Did an edit on the original post

4. Dec 15, 2015

### DocZaius

No I meant that your gravitational potential terms should be of the form -mgy instead of mgy since you have y increasing downwards in your definition.

5. Dec 15, 2015

### Klas

I see what you mean. If I rewrite it as $L = \frac{1}{2}m_1(\dot{x_1}^2 + \dot{y_1}^2) + \frac{1}{2}m_2(\dot{x_2}^2 + \dot{y_2}^2) - (-m_1gy_1 - m_2gy_2 + \frac{1}{2}k(\sqrt{x^2-y^2} -l_0)^2)$
should it be correct then?

And if, when I rewrite it with $\theta_1, \theta_2$ this part is gonna be hard to partial derivative with respect to $\theta1, \theta2$ $(\sqrt{x^2-y^2} -l_0)^2) = (\sqrt{(Rcos(\theta_1+ \theta_2)-Rcos(\theta_1))^2+(Rsin(\theta_1+\theta_2)+Rsin(\theta_2))^2)}-l_0)^2$

Last edited: Dec 15, 2015
6. Dec 15, 2015

### DocZaius

You still have x's in your potential energy. You should put the y's back in. Just make sure to keep the negatives. The rest of the Lagrangian looks good to me.

7. Dec 15, 2015

### Klas

Fixed it. Any tips on how to deal with $(\sqrt{x^2-y^2} -l_0)^2) = (\sqrt{(Rcos(\theta_1+ \theta_2)-Rcos(\theta_1))^2+(Rsin(\theta_1+\theta_2)+Rsin(\theta_2))^2)}-l_0)^2$ when I'm gonna partial derivative it later?
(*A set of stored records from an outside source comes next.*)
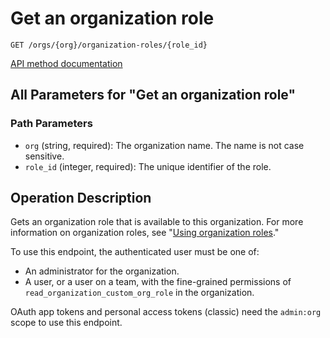 # Get an organization role

`GET /orgs/{org}/organization-roles/{role_id}`

[API method documentation](https://docs.github.com/rest/orgs/organization-roles#get-an-organization-role)

## All Parameters for "Get an organization role"

### Path Parameters

- `org` (string, required): The organization name. The name is not case sensitive.
- `role_id` (integer, required): The unique identifier of the role.

## Operation Description

Gets an organization role that is available to this organization. For more information on organization roles, see "[Using organization roles](https://docs.github.com/organizations/managing-peoples-access-to-your-organization-with-roles/using-organization-roles)."

To use this endpoint, the authenticated user must be one of:

- An administrator for the organization.
- A user, or a user on a team, with the fine-grained permissions of `read_organization_custom_org_role` in the organization.

OAuth app tokens and personal access tokens (classic) need the `admin:org` scope to use this endpoint.
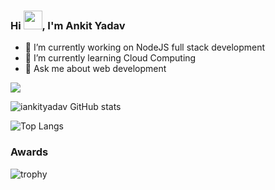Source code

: ### Hi <img src="https://user-images.githubusercontent.com/42378118/110234147-e3259600-7f4e-11eb-95be-0c4047144dea.gif" width="30">, I'm Ankit Yadav

<!--
**iankityadav/iankityadav** is a ✨ _special_ ✨ repository because its `README.md` (this file) appears on your GitHub profile.

Here are some ideas to get you started:

- 🔭 I’m currently working on Full Stack JAVA
- 🌱 I’m currently learning 
- 👯 I’m looking to collaborate on ...
- 🤔 I’m looking for help with ...
- 💬 Ask me about ...
- 📫 How to reach me: ...
- 😄 Pronouns: ...
- ⚡ Fun fact: ...
-->
  
- 🔭 I’m currently working on NodeJS full stack development
- 🌱 I’m currently learning Cloud Computing
- 💬 Ask me about web development

![](https://komarev.com/ghpvc/?username=iankityadav&label=PROFILE+VIEWS&style=for-the-badge)
  
![iankityadav GitHub stats](https://github-readme-stats.vercel.app/api?username=iankityadav&theme=maroongold&show_icons=true)

![Top Langs](https://github-readme-stats.vercel.app/api/top-langs/?username=iankityadav&theme=omni&layout=compact)

<h3>Awards</h3>

![trophy](https://github-profile-trophy.vercel.app/?username=iankityadav&theme=onedark)
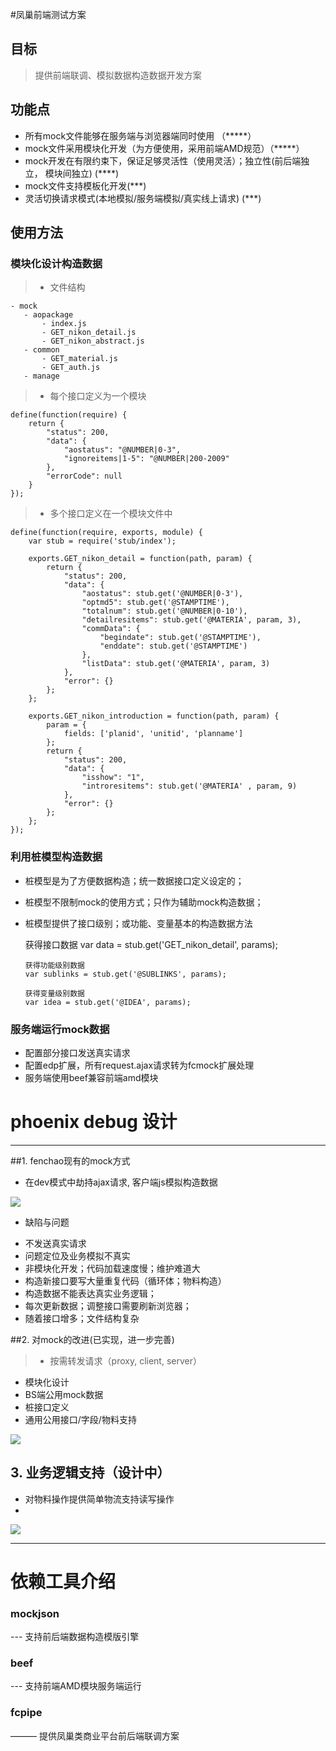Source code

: #凤巢前端测试方案

## 目标
 
> 提供前端联调、模拟数据构造数据开发方案


## 功能点
>  
- 所有mock文件能够在服务端与浏览器端同时使用 （*****）
- mock文件采用模块化开发（为方便使用，采用前端AMD规范）（*****）
- mock开发在有限约束下，保证足够灵活性（使用灵活）；独立性(前后端独立， 模块间独立) (****)
- mock文件支持模板化开发(***)
- 灵活切换请求模式(本地模拟/服务端模拟/真实线上请求) (***)


## 使用方法

### 模块化设计构造数据

>  - 文件结构

    - mock
       - aopackage
           - index.js
           - GET_nikon_detail.js
           - GET_nikon_abstract.js
       - common
           - GET_material.js
           - GET_auth.js
       - manage



> - 每个接口定义为一个模块

    define(function(require) {
        return {
            "status": 200,
            "data": {
                "aostatus": "@NUMBER|0-3",
                "ignoreitems|1-5": "@NUMBER|200-2009"
            },
            "errorCode": null
        }
    });


> - 多个接口定义在一个模块文件中

    define(function(require, exports, module) {
        var stub = require('stub/index');
        
        exports.GET_nikon_detail = function(path, param) {
            return {
                "status": 200,
                "data": {
                    "aostatus": stub.get('@NUMBER|0-3'),
                    "optmd5": stub.get('@STAMPTIME'),
                    "totalnum": stub.get('@NUMBER|0-10'),
                    "detailresitems": stub.get('@MATERIA', param, 3),
                    "commData": {
                        "begindate": stub.get('@STAMPTIME'),
                        "enddate": stub.get('@STAMPTIME')
                    },
                    "listData": stub.get('@MATERIA', param, 3)
                },
                "error": {}
            };
        };
        
        exports.GET_nikon_introduction = function(path, param) {
            param = {
                fields: ['planid', 'unitid', 'planname']
            };
            return {
                "status": 200,
                "data": {
                    "isshow": "1",
                    "introresitems": stub.get('@MATERIA' , param, 9)
                },
                "error": {}
            };
        };
    });
    
    

### 利用桩模型构造数据
>  
- 桩模型是为了方便数据构造；统一数据接口定义设定的；
- 桩模型不限制mock的使用方式；只作为辅助mock构造数据；
- 桩模型提供了接口级别；或功能、变量基本的构造数据方法


     获得接口数据
      var data = stub.get('GET_nikon_detail', params);
    
      获得功能级别数据
      var sublinks = stub.get('@SUBLINKS', params);
    
      获得变量级别数据
      var idea = stub.get('@IDEA', params);


### 服务端运行mock数据
>  
- 配置部分接口发送真实请求
- 配置edp扩展，所有request.ajax请求转为fcmock扩展处理
- 服务端使用beef兼容前端amd模块


# phoenix debug 设计

----

##1\. fenchao现有的mock方式

- 在dev模式中劫持ajax请求, 客户端js模拟构造数据

![](https://www.evernote.com/shard/s222/sh/ae873330-9ae8-4449-bd83-0a3301c7d944/282672ef8de03aa2d515335f661ccaa0/res/d09d9a13-f75f-4d48-bb48-bccbc4ac156a.png?resizeSmall&width=832)

- 缺陷与问题

>  
- 不发送真实请求
- 问题定位及业务模拟不真实 
- 非模块化开发；代码加载速度慢；维护难道大 
- 构造新接口要写大量重复代码（循环体；物料构造）
- 构造数据不能表达真实业务逻辑； 
- 每次更新数据；调整接口需要刷新浏览器； 
- 随着接口增多；文件结构复杂

##2\. 对mock的改进(已实现，进一步完善)

>* 按需转发请求（proxy, client, server） 
* 模块化设计
* BS端公用mock数据
* 桩接口定义 
* 通用公用接口/字段/物料支持

![](https://www.evernote.com/shard/s222/sh/ae873330-9ae8-4449-bd83-0a3301c7d944/282672ef8de03aa2d515335f661ccaa0/res/db2fd83f-3f7b-4609-a99e-d7b85a53fe84.png?resizeSmall&width=832)


## 3\. 业务逻辑支持（设计中）
* 对物料操作提供简单物流支持读写操作
* 
![](https://www.evernote.com/shard/s222/sh/ae873330-9ae8-4449-bd83-0a3301c7d944/282672ef8de03aa2d515335f661ccaa0/res/24406476-b37a-4b9c-97b7-d258932c44ba.png?resizeSmall&width=832)

------

# 依赖工具介绍

### mockjson
--- 支持前后端数据构造模版引擎

### beef
--- 支持前端AMD模块服务端运行

### fcpipe
——— 提供凤巢类商业平台前后端联调方案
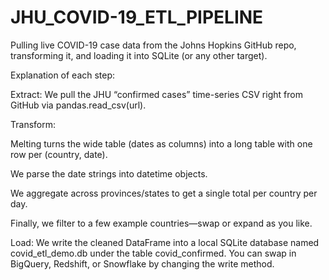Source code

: # JHU_COVID-19_ETL_PIPELINE
Pulling live COVID-19 case data from the Johns Hopkins GitHub repo, transforming it, and loading it into SQLite (or any other target).

Explanation of each step:

Extract:
We pull the JHU “confirmed cases” time-series CSV right from GitHub via pandas.read_csv(url).

Transform:

Melting turns the wide table (dates as columns) into a long table with one row per (country, date).

We parse the date strings into datetime objects.

We aggregate across provinces/states to get a single total per country per day.

Finally, we filter to a few example countries—swap or expand as you like.

Load:
We write the cleaned DataFrame into a local SQLite database named covid_etl_demo.db under the table covid_confirmed. You can swap in BigQuery, Redshift, or Snowflake by changing the write method.
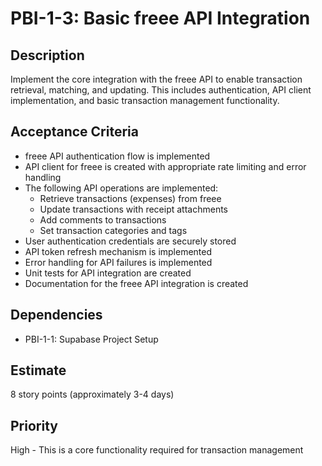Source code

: # PBI-1-3: Basic freee API Integration

## Description

Implement the core integration with the freee API to enable transaction retrieval, matching, and updating.
This includes authentication, API client implementation, and basic transaction management functionality.

## Acceptance Criteria

- freee API authentication flow is implemented
- API client for freee is created with appropriate rate limiting and error handling
- The following API operations are implemented:
  - Retrieve transactions (expenses) from freee
  - Update transactions with receipt attachments
  - Add comments to transactions
  - Set transaction categories and tags
- User authentication credentials are securely stored
- API token refresh mechanism is implemented
- Error handling for API failures is implemented
- Unit tests for API integration are created
- Documentation for the freee API integration is created

## Dependencies

- PBI-1-1: Supabase Project Setup

## Estimate

8 story points (approximately 3-4 days)

## Priority

High - This is a core functionality required for transaction management
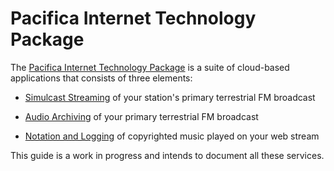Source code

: <!--
---
	title: Pacifica Internet Technology Package
	author: David Klann <dklann@broadcasttool.com>
	date: Mon Mar 13 12:08:39 PM CDT 2023
---
-->
<!-- Create formatted output with one of these commands:
	pandoc --toc --standalone --self-contained -f markdown -t html -o index.html index.md
	pandoc --toc --standalone --self-contained -f markdown -t latex -o index.pdf index.md
-->
# Pacifica Internet Technology Package #

The
[Pacifica Internet Technology Package](https://pacificanetwork.org/pacificainternetpackage/)
is a suite of cloud-based applications that consists of three elements:

- [Simulcast Streaming](streaming/overview.md) of your station's primary terrestrial FM broadcast

- [Audio Archiving](archive/overview.md) of your primary terrestrial FM broadcast

- [Notation and Logging](confessor/overview.md) of copyrighted music played on your web stream

This guide is a work in progress and intends to document all these services.

<!--toc-->

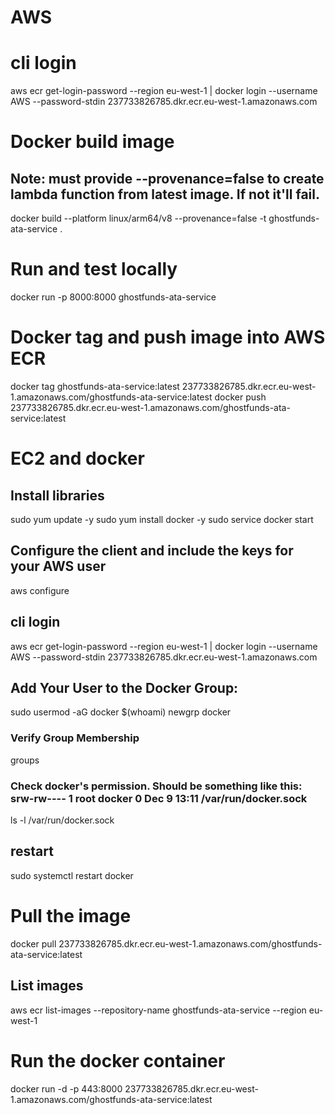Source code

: # AWS
# cli login
aws ecr get-login-password --region eu-west-1 | docker login --username AWS --password-stdin 237733826785.dkr.ecr.eu-west-1.amazonaws.com
# Docker build image
## Note: must provide --provenance=false to create lambda function from latest image. If not it'll fail.
docker build --platform linux/arm64/v8 --provenance=false -t ghostfunds-ata-service .
# Run and test locally
docker run -p 8000:8000 ghostfunds-ata-service
# Docker tag and push image into AWS ECR
docker tag ghostfunds-ata-service:latest 237733826785.dkr.ecr.eu-west-1.amazonaws.com/ghostfunds-ata-service:latest
docker push 237733826785.dkr.ecr.eu-west-1.amazonaws.com/ghostfunds-ata-service:latest

# EC2 and docker
## Install libraries
sudo yum update -y
sudo yum install docker -y
sudo service docker start

## Configure the client and include the keys for your AWS user
aws configure

## cli login
aws ecr get-login-password --region eu-west-1 | docker login --username AWS --password-stdin 237733826785.dkr.ecr.eu-west-1.amazonaws.com
## Add Your User to the Docker Group:
sudo usermod -aG docker $(whoami)
newgrp docker
### Verify Group Membership
groups
### Check docker's permission. Should be something like this: srw-rw---- 1 root docker 0 Dec  9 13:11 /var/run/docker.sock
ls -l /var/run/docker.sock
## restart 
sudo systemctl restart docker
# Pull the image
docker pull 237733826785.dkr.ecr.eu-west-1.amazonaws.com/ghostfunds-ata-service:latest
## List images
aws ecr list-images --repository-name ghostfunds-ata-service --region eu-west-1
# Run the docker container
docker run -d -p 443:8000 237733826785.dkr.ecr.eu-west-1.amazonaws.com/ghostfunds-ata-service:latest
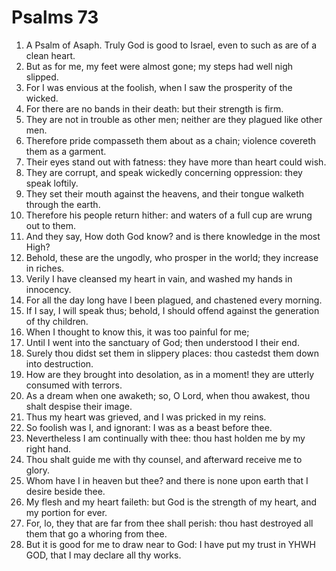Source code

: ﻿# Psalms 73
1. A Psalm of Asaph. Truly God is good to Israel, even to such as are of a clean heart. 
2. But as for me, my feet were almost gone; my steps had well nigh slipped. 
3. For I was envious at the foolish, when I saw the prosperity of the wicked. 
4. For there are no bands in their death: but their strength is firm. 
5. They are not in trouble as other men; neither are they plagued like other men. 
6. Therefore pride compasseth them about as a chain; violence covereth them as a garment. 
7. Their eyes stand out with fatness: they have more than heart could wish. 
8. They are corrupt, and speak wickedly concerning oppression: they speak loftily. 
9. They set their mouth against the heavens, and their tongue walketh through the earth. 
10. Therefore his people return hither: and waters of a full cup are wrung out to them. 
11. And they say, How doth God know? and is there knowledge in the most High? 
12. Behold, these are the ungodly, who prosper in the world; they increase in riches. 
13. Verily I have cleansed my heart in vain, and washed my hands in innocency. 
14. For all the day long have I been plagued, and chastened every morning. 
15. If I say, I will speak thus; behold, I should offend against the generation of thy children. 
16. When I thought to know this, it was too painful for me; 
17. Until I went into the sanctuary of God; then understood I their end. 
18. Surely thou didst set them in slippery places: thou castedst them down into destruction. 
19. How are they brought into desolation, as in a moment! they are utterly consumed with terrors. 
20. As a dream when one awaketh; so, O Lord, when thou awakest, thou shalt despise their image. 
21. Thus my heart was grieved, and I was pricked in my reins. 
22. So foolish was I, and ignorant: I was as a beast before thee. 
23. Nevertheless I am continually with thee: thou hast holden me by my right hand. 
24. Thou shalt guide me with thy counsel, and afterward receive me to glory. 
25. Whom have I in heaven but thee? and there is none upon earth that I desire beside thee. 
26. My flesh and my heart faileth: but God is the strength of my heart, and my portion for ever. 
27. For, lo, they that are far from thee shall perish: thou hast destroyed all them that go a whoring from thee. 
28. But it is good for me to draw near to God: I have put my trust in YHWH GOD, that I may declare all thy works. 
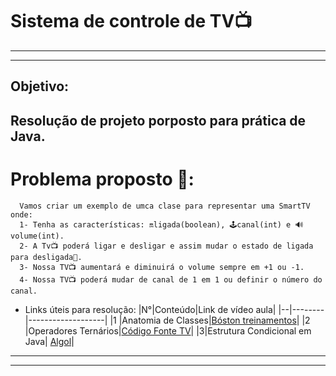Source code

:Sistema de controle de TV📺
=================================

----------------------------------------------------------------------------------------
----------------------------------------------------
## Objetivo: 
Resolução de projeto porposto para prática de Java.
-------------------------------------------------------------------------------------

Problema proposto 🧠:
=======================================================================================
      Vamos criar um exemplo de umca clase para representar uma SmartTV onde: 
      1- Tenha as características: 🔛ligada(boolean), 🕹️canal(int) e 🔊volume(int).
      2- A Tv📺 poderá ligar e desligar e assim mudar o estado de ligada para desligada📴.
      3- Nossa TV📺 aumentará e diminuirá o volume sempre em +1 ou -1.
      4- Nossa TV📺 poderá mudar de canal de 1 em 1 ou definir o número do canal.
* Links úteis para resolução:
|N°|Conteúdo|Link de vídeo aula|
|--|--------|-------------------|
|1 |Anatomia de Classes|[Bóston treinamentos](https://youtu.be/HvwlJT8j7HQ?si=Xg56usDD4XCl5rgL)|
|2 |Operadores Ternários|[Código Fonte TV](https://youtu.be/YjEtiFi2k7g?si=Mb2P1Go-vfb_oW48)|
|3|Estrutura Condicional em Java|     [Algol](https://youtu.be/xRq8dmT-Ftk?si=vPGcerLkqs5v-P_K)|

--------------------------------------------------------------------------------------
--------------------------------------------------------------------------------------



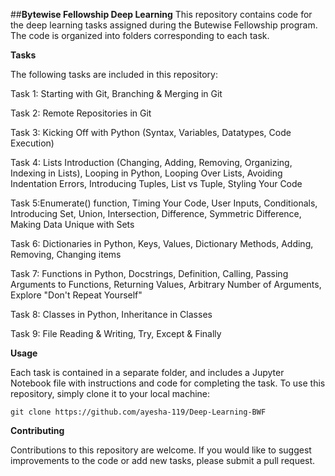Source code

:##**Bytewise Fellowship Deep Learning** 
This repository contains code for the deep learning tasks assigned during the Butewise Fellowship program. The code is organized into folders corresponding to each task.


**Tasks**


The following tasks are included in this repository:


Task 1: Starting with Git, Branching & Merging in Git


Task 2: Remote Repositories in Git


Task 3: Kicking Off with Python (Syntax, Variables, Datatypes, Code Execution)

Task 4: Lists Introduction (Changing, Adding, Removing, Organizing, Indexing in Lists), Looping in Python, Looping Over Lists, Avoiding Indentation Errors, Introducing Tuples, List vs Tuple, Styling Your Code 

Task 5:Enumerate() function, Timing Your Code, User Inputs, Conditionals, Introducing Set, Union, Intersection, Difference, Symmetric Difference, Making Data Unique with Sets 

Task 6: Dictionaries in Python, Keys, Values, Dictionary Methods, Adding, Removing, Changing items 

Task 7: Functions in Python, Docstrings, Definition, Calling, Passing Arguments to Functions, Returning Values, Arbitrary Number of Arguments, Explore "Don't Repeat Yourself" 

Task 8: Classes in Python, Inheritance in Classes 

Task 9: File Reading & Writing, Try, Except & Finally


**Usage**

Each task is contained in a separate folder, and includes a Jupyter Notebook file with instructions and code for completing the task. To use this repository, simply clone it to your local machine:


`git clone https://github.com/ayesha-119/Deep-Learning-BWF`


**Contributing**

Contributions to this repository are welcome. If you would like to suggest improvements to the code or add new tasks, please submit a pull request.

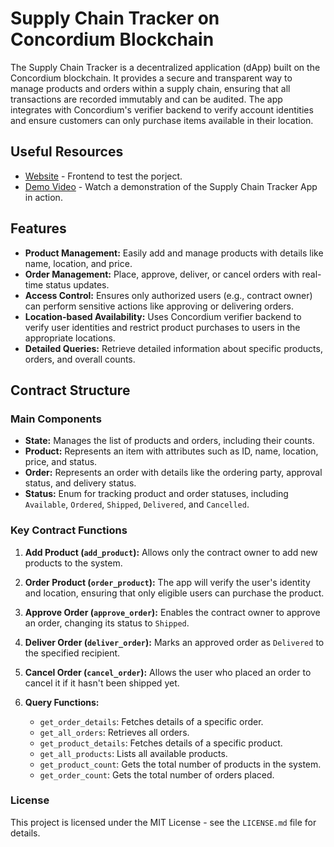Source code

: # Supply Chain Tracker on Concordium Blockchain

The Supply Chain Tracker is a decentralized application (dApp) built on the Concordium blockchain. It provides a secure and transparent way to manage products and orders within a supply chain, ensuring that all transactions are recorded immutably and can be audited. The app integrates with Concordium's verifier backend to verify account identities and ensure customers can only purchase items available in their location.

## Useful Resources

- [Website](#) - Frontend to test the porject.
- [Demo Video](#) - Watch a demonstration of the Supply Chain Tracker App in action.

## Features

- **Product Management:** Easily add and manage products with details like name, location, and price.
- **Order Management:** Place, approve, deliver, or cancel orders with real-time status updates.
- **Access Control:** Ensures only authorized users (e.g., contract owner) can perform sensitive actions like approving or delivering orders.
- **Location-based Availability:** Uses Concordium verifier backend to verify user identities and restrict product purchases to users in the appropriate locations.
- **Detailed Queries:** Retrieve detailed information about specific products, orders, and overall counts.

## Contract Structure

### Main Components

- **State:** Manages the list of products and orders, including their counts.
- **Product:** Represents an item with attributes such as ID, name, location, price, and status.
- **Order:** Represents an order with details like the ordering party, approval status, and delivery status.
- **Status:** Enum for tracking product and order statuses, including `Available`, `Ordered`, `Shipped`, `Delivered`, and `Cancelled`.

### Key Contract Functions
 
1. **Add Product (`add_product`):** Allows only the contract owner to add new products to the system.

2. **Order Product (`order_product`):** The app will verify the user's identity and location, ensuring that only eligible users can purchase the product.

3. **Approve Order (`approve_order`):** Enables the contract owner to approve an order, changing its status to `Shipped`.

4. **Deliver Order (`deliver_order`):** Marks an approved order as `Delivered` to the specified recipient.

5. **Cancel Order (`cancel_order`):** Allows the user who placed an order to cancel it if it hasn't been shipped yet.

7. **Query Functions:** 
   - `get_order_details`: Fetches details of a specific order.
   - `get_all_orders`: Retrieves all orders.
   - `get_product_details`: Fetches details of a specific product.
   - `get_all_products`: Lists all available products.
   - `get_product_count`: Gets the total number of products in the system.
   - `get_order_count`: Gets the total number of orders placed.

### License
This project is licensed under the MIT License - see the `LICENSE.md` file for details.
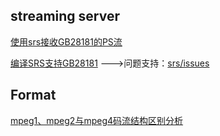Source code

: 
## streaming server

[使用srs接收GB28181的PS流](srs-gb28181-operation.md)

[编译SRS支持GB28181](srs-gb28181-build.md)  --->问题支持：[srs/issues](https://github.com/ossrs/srs/issues/1500)

## Format


[mpeg1、mpeg2与mpeg4码流结构区别分析](https://www.cnblogs.com/SoaringLee/p/10532315.html)

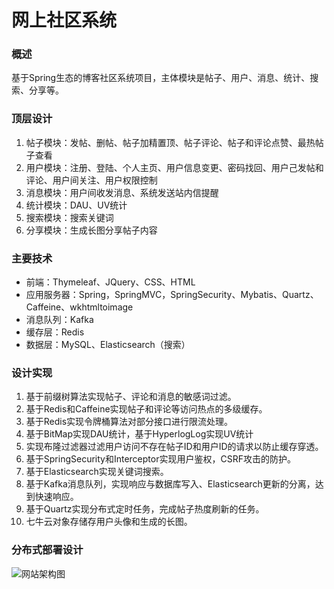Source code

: # 网上社区系统

### 概述
基于Spring生态的博客社区系统项目，主体模块是帖子、用户、消息、统计、搜索、分享等。

### 顶层设计
1. 帖子模块：发帖、删帖、帖子加精置顶、帖子评论、帖子和评论点赞、最热帖子查看
2. 用户模块：注册、登陆、个人主页、用户信息变更、密码找回、用户己发帖和评论、用户间关注、用户权限控制
3. 消息模块：用户间收发消息、系统发送站内信提醒
4. 统计模块：DAU、UV统计
5. 搜索模块：搜索关键词
6. 分享模块：生成长图分享帖子内容

### 主要技术
- 前端：Thymeleaf、JQuery、CSS、HTML
- 应用服务器：Spring，SpringMVC，SpringSecurity、Mybatis、Quartz、Caffeine、wkhtmltoimage
- 消息队列：Kafka
- 缓存层：Redis
- 数据层：MySQL、Elasticsearch（搜索）

### 设计实现
1. 基于前缀树算法实现帖子、评论和消息的敏感词过滤。
2. 基于Redis和Caffeine实现帖子和评论等访问热点的多级缓存。
3. 基于Redis实现令牌桶算法对部分接口进行限流处理。
4. 基于BitMap实现DAU统计，基于HyperlogLog实现UV统计
5. 实现布隆过滤器过滤用户访问不存在帖子ID和用户ID的请求以防止缓存穿透。
6. 基于SpringSecurity和Interceptor实现用户鉴权，CSRF攻击的防护。
7. 基于Elasticsearch实现关键词搜索。
8. 基于Kafka消息队列，实现响应与数据库写入、Elasticsearch更新的分离，达到快速响应。
9. 基于Quartz实现分布式定时任务，完成帖子热度刷新的任务。
10. 七牛云对象存储存用户头像和生成的长图。

### 分布式部署设计
![网站架构图](https://gitee.com/noonett/PictureBed/raw/master/网站架构图2.png)
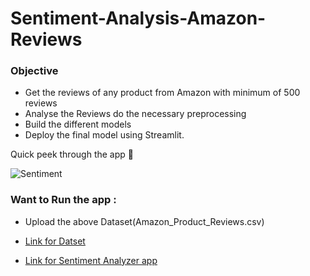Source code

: # Sentiment-Analysis-Amazon-Reviews

### Objective

- Get the reviews of any product from Amazon with minimum of 500 reviews
- Analyse the Reviews do the necessary preprocessing
- Build the different models
- Deploy the final model using Streamlit.

Quick peek through the app 👀

![Sentiment](https://github.com/Tharun1616/Sentiment-Analysis-Amazon-Reviews/assets/72075661/67af0a7c-cc14-46d9-8b4e-2579837517b4)

### Want to Run the app :

- Upload the above Dataset(Amazon_Product_Reviews.csv)

- [Link for Datset](https://github.com/Tharun1616/Sentiment-Analysis-Amazon-Reviews/blob/main/Amazon_Product_Reviews.csv)

- [Link for Sentiment Analyzer app](https://tharun1616-sentiment-analysis-amazon--sentiment-analyzer-izx53h.streamlit.app/)
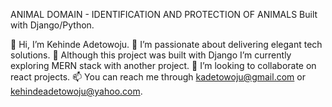 ANIMAL DOMAIN - IDENTIFICATION AND PROTECTION OF ANIMALS
Built with Django/Python.


👋 Hi, I’m Kehinde Adetowoju.
👀 I’m passionate about delivering elegant tech solutions.
🌱 Although this project was built with Django I’m currently exploring MERN stack with another project.
💞️ I’m looking to collaborate on react projects.
📫 You can reach me through kadetowoju@gmail.com or kehindeadetowoju@yahoo.com.
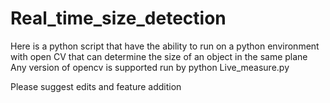 # Real_time_size_detection
Here is a python script that have the ability to run on a python environment with open CV that can determine the size of an object in the same plane
Any version of opencv is supported 
run by python Live_measure.py

Please suggest edits and feature addition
Thank you for all your help!

8. Dec 15, 2015

### TSny

Express $T$ and $U$ in terms of $\theta_1$ and $\theta_2$ and their time derivatives. For the distance between the masses, consider the right triangle shown below where one leg of the triangle bisects $\theta_2$.

#### Attached Files:

• ###### triangle.png
File size:
18.9 KB
Views:
58
9. Dec 15, 2015

### Klas

$L = \frac{1}{2}m_1R^2\dot{\theta_1}^2 + \frac{1}{2}m_2R^2(\dot{\theta_1} + \dot{\theta_2})^2 + m_1gRcos\theta_1 + m_2gRcos(\theta_1 + \theta_2) -(\sqrt{(Rcos(\theta_1+ \theta_2)-Rcos(\theta_1))^2+(Rsin(\theta_1+\theta_2)+Rsin(\theta_2))^2)}-l_0)^2$
Is what I get. Since:
$\dot{x_1}^2 + \dot{y_1}^2 = (-R\dot{\theta_1}sin\theta_1)^2 + (R\dot{\theta_1}cos\theta_1)^2 = R^2\dot{\theta_1}^2(cos^2\theta_1 + sin^2\theta_2) = R^2\dot{\theta_1}^2*1$.

TSny. I'm still unsure what to do with that.. For the partial derivative when coming to the sqrt.. Is there anything I'm missing to make my life easier with that part or is it just time to get my hands dirty?

10. Dec 15, 2015

### TSny

You should be able to avoid the square root. Don't use Cartesian coordinates at all.